We’re introduced separately to both Wanda Siwak and her nephew Edward Dunka. Siwak was a concentration camp prisoner during WWII who spent the entirety of her life searching for her daughter, who had been hidden from the Germans in an area that is now part of Ukraine. On her deathbed, she entrusted the search to Dunka, who would, in later life succeed in locating the family of Siwak’s daughter.

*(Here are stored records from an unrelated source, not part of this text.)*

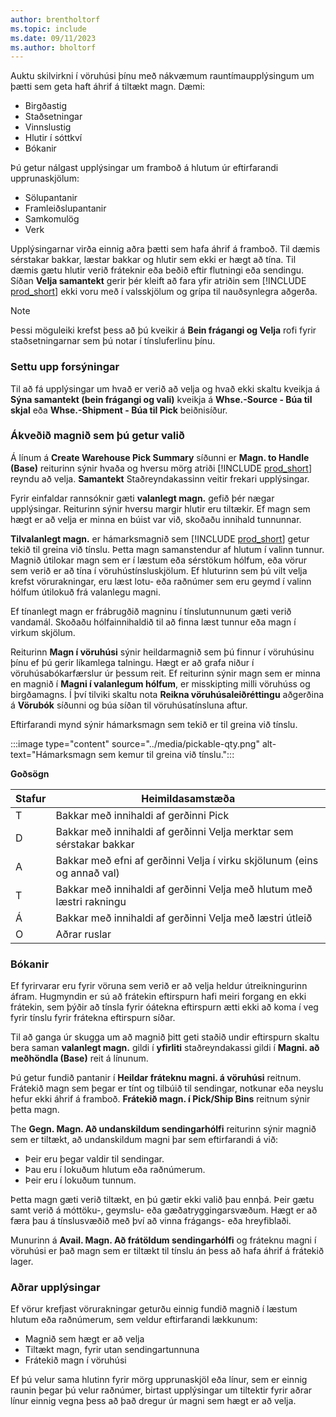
 ```yaml
---
author: brentholtorf
ms.topic: include
ms.date: 09/11/2023
ms.author: bholtorf
---
```


Auktu skilvirkni í vöruhúsi þínu með nákvæmum rauntímaupplýsingum um þætti sem geta haft áhrif á tiltækt magn. Dæmi: 

* Birgðastig
* Staðsetningar
* Vinnslustig
* Hlutir í sóttkví
* Bókanir

Þú getur nálgast upplýsingar um framboð á hlutum úr eftirfarandi upprunaskjölum:

* Sölupantanir
* Framleiðslupantanir
* Samkomulög
* Verk

Upplýsingarnar virða einnig aðra þætti sem hafa áhrif á framboð. Til dæmis sérstakar bakkar, læstar bakkar og hlutir sem ekki er hægt að tína. Til dæmis gætu hlutir verið fráteknir eða beðið eftir flutningi eða sendingu. Síðan **Velja samantekt**  gerir þér kleift að fara yfir atriðin sem [!INCLUDE [prod_short](prod_short.md)] ekki voru með í valsskjölum og grípa til nauðsynlegra aðgerða.

> [!NOTE]
> Þessi möguleiki krefst þess að þú kveikir á **Bein frágangi og Velja** rofi fyrir staðsetningarnar sem þú notar í tínsluferlinu þínu.

### Settu upp forsýningar

Til að fá upplýsingar um hvað er verið að velja og hvað ekki skaltu kveikja á **Sýna samantekt (bein frágangi og vali)** kveikja á **Whse.-Source - Búa til skjal** eða **Whse.-Shipment - Búa til Pick** beiðnisíður.

### Ákveðið magnið sem þú getur valið

Á línum á  **Create Warehouse Pick Summary** síðunni er **Magn. to Handle (Base)** reiturinn sýnir hvaða og hversu mörg atriði [!INCLUDE [prod_short](prod_short.md)] reyndu að velja.  **Samantekt** Staðreyndakassinn veitir frekari upplýsingar.

Fyrir einfaldar rannsóknir gæti **valanlegt magn.**  gefið þér nægar upplýsingar. Reiturinn sýnir hversu margir hlutir eru tiltækir. Ef magn sem hægt er að velja er minna en búist var við, skoðaðu innihald tunnunnar.

 **Tilvalanlegt magn.** er hámarksmagnið sem [!INCLUDE [prod_short](prod_short.md)] getur tekið til greina við tínslu. Þetta magn samanstendur af hlutum í valinn tunnur. Magnið útilokar magn sem er í læstum eða sérstökum hólfum, eða vörur sem verið er að tína í vöruhústínsluskjölum. Ef hluturinn sem þú vilt velja krefst vörurakningar, eru læst lotu- eða raðnúmer sem eru geymd í valinn hólfum útilokuð frá valanlegu magni.

Ef tínanlegt magn er frábrugðið magninu í tínslutunnunum gæti verið vandamál. Skoðaðu hólfainnihaldið til að finna læst tunnur eða magn í virkum skjölum.

Reiturinn **Magn í vöruhúsi**  sýnir heildarmagnið sem þú finnur í vöruhúsinu þínu ef þú gerir líkamlega talningu. Hægt er að grafa niður í vöruhúsabókarfærslur úr þessum reit. Ef reiturinn sýnir magn sem er minna en magnið í **Magni í valanlegum hólfum**, er misskipting milli vöruhúss og birgðamagns. Í því tilviki skaltu nota **Reikna vöruhúsaleiðréttingu** aðgerðina á  **Vörubók** síðunni og búa síðan til vöruhúsatínsluna aftur.

Eftirfarandi mynd sýnir hámarksmagn sem tekið er til greina við tínslu.

:::image type="content" source="../media/pickable-qty.png" alt-text="Hámarksmagn sem kemur til greina við tínslu.":::

**Goðsögn**

|Stafur  |Heimildasamstæða  |
|---------|---------|
|T     |Bakkar með innihaldi af gerðinni Pick         |
|D     |Bakkar með innihaldi af gerðinni Velja merktar sem sérstakar bakkar        |
|A     |Bakkar með efni af gerðinni Velja í virku skjölunum (eins og annað val)       |
|T     |Bakkar með innihaldi af gerðinni Velja með hlutum með læstri rakningu         |
|Á     |Bakkar með innihaldi af gerðinni Velja með læstri útleið         |
|O     |Aðrar ruslar         |

### Bókanir

Ef fyrirvarar eru fyrir vöruna sem verið er að velja heldur útreikningurinn áfram. Hugmyndin er sú að frátekin eftirspurn hafi meiri forgang en ekki frátekin, sem þýðir að tínsla fyrir óátekna eftirspurn ætti ekki að koma í veg fyrir tínslu fyrir frátekna eftirspurn síðar.

Til að ganga úr skugga um að magnið þitt geti staðið undir eftirspurn skaltu bera saman **valanlegt magn.** gildi í **yfirliti** staðreyndakassi gildi í **Magni. að meðhöndla (Base)** reit á línunum.

Þú getur fundið pantanir í **Heildar fráteknu magni. á vöruhúsi** reitnum. Frátekið magn sem þegar er tínt og tilbúið til sendingar, notkunar eða neyslu hefur ekki áhrif á framboð.  **Frátekið magn. í Pick/Ship Bins** reitnum sýnir þetta magn.

The **Gegn. Magn. Að undanskildum sendingarhólfi** reiturinn sýnir magnið sem er tiltækt, að undanskildum magni þar sem eftirfarandi á við:

* Þeir eru þegar valdir til sendingar.
* Þau eru í lokuðum hlutum eða raðnúmerum.
* Þeir eru í lokuðum tunnum.

Þetta magn gæti verið tiltækt, en þú gætir ekki valið þau ennþá. Þeir gætu samt verið á móttöku-, geymslu- eða gæðatryggingarsvæðum. Hægt er að færa þau á tínslusvæðið með því að vinna frágangs- eða hreyfiblaði.

Munurinn á **Avail. Magn. Að frátöldum sendingarhólfi** og fráteknu magni í vöruhúsi er það magn sem er tiltækt til tínslu án þess að hafa áhrif á frátekið lager.

### Aðrar upplýsingar

Ef vörur krefjast vörurakningar geturðu einnig fundið magnið í læstum hlutum eða raðnúmerum, sem veldur eftirfarandi lækkunum:

* Magnið sem hægt er að velja
* Tiltækt magn, fyrir utan sendingartunnuna
* Frátekið magn í vöruhúsi 

Ef þú velur sama hlutinn fyrir mörg upprunaskjöl eða línur, sem er einnig raunin þegar þú velur raðnúmer, birtast upplýsingar um tiltektir fyrir aðrar línur einnig vegna þess að það dregur úr magni sem hægt er að velja.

Across the room, agreeably settled in an armchair, elbows propped on its rests is Krystyna Gil, the woman whose life story gave rise to this expressive series. Unlike the other portraits comprising Siukar Manusia, hers is not based on a photograph donated from a private archive; instead, the artist used a frame from Gil’s account for the Fortunoff Video Archive for Holocaust Testimonies recorded in 1995. A Roma girl, Nowa Huta native, activist and Holocaust survivor, Gil played witness to history at some of its most inflammatory peaks earning her only a municipal reputation as the voice of the silenced.

What’s clear when spending time with Mirga-Tas’ soulful artworks is that these fibre portraits exist as microcarriers of history, an afterlife of images that depict a journey across centuries. In divine simplicity, the artist renders a requiem that declares her as a powerful sempstress of cultural memory and persistently crucial agent in the preservation of Romani narratives.